## EXERCISE DESCRIPTION
Each line in these records that contains "textwidth" counts once. Give the number only.
-------------------------
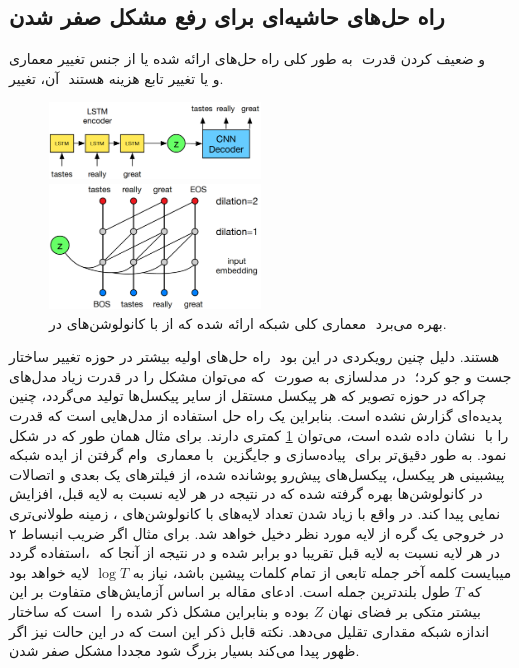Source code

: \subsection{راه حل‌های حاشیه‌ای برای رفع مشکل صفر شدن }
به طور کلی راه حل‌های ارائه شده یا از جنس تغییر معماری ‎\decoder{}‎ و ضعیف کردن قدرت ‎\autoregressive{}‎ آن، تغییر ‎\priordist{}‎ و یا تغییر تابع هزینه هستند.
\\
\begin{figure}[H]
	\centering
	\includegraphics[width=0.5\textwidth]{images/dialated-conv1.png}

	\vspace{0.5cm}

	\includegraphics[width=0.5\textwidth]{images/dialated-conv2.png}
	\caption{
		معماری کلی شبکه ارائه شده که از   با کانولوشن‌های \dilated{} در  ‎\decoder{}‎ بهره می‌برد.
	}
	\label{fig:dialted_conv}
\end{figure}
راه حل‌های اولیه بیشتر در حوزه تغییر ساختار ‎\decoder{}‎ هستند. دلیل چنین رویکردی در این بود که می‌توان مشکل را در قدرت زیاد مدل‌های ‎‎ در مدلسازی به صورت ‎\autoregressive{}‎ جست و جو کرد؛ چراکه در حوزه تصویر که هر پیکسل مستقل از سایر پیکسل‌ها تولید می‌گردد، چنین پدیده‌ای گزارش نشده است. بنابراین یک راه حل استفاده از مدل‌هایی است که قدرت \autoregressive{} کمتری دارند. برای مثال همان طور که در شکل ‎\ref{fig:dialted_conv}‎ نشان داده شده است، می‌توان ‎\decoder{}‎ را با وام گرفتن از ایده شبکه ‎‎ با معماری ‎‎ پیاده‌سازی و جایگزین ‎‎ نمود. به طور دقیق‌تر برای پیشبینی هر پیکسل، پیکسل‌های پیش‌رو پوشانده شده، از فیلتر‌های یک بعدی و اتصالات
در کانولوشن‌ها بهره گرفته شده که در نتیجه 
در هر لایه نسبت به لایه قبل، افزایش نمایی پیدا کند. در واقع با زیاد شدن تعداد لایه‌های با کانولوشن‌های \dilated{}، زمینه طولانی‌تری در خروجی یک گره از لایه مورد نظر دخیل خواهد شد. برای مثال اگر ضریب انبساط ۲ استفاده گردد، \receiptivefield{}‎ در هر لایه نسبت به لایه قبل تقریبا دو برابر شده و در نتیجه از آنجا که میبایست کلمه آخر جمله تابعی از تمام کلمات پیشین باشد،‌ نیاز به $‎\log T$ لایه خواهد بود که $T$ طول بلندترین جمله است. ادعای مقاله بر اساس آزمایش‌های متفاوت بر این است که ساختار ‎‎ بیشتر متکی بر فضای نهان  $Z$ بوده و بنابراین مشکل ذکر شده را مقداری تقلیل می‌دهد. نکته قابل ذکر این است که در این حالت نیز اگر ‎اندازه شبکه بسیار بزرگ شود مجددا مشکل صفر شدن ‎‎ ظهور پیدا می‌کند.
-------------------------
## TASK OUTPUT
2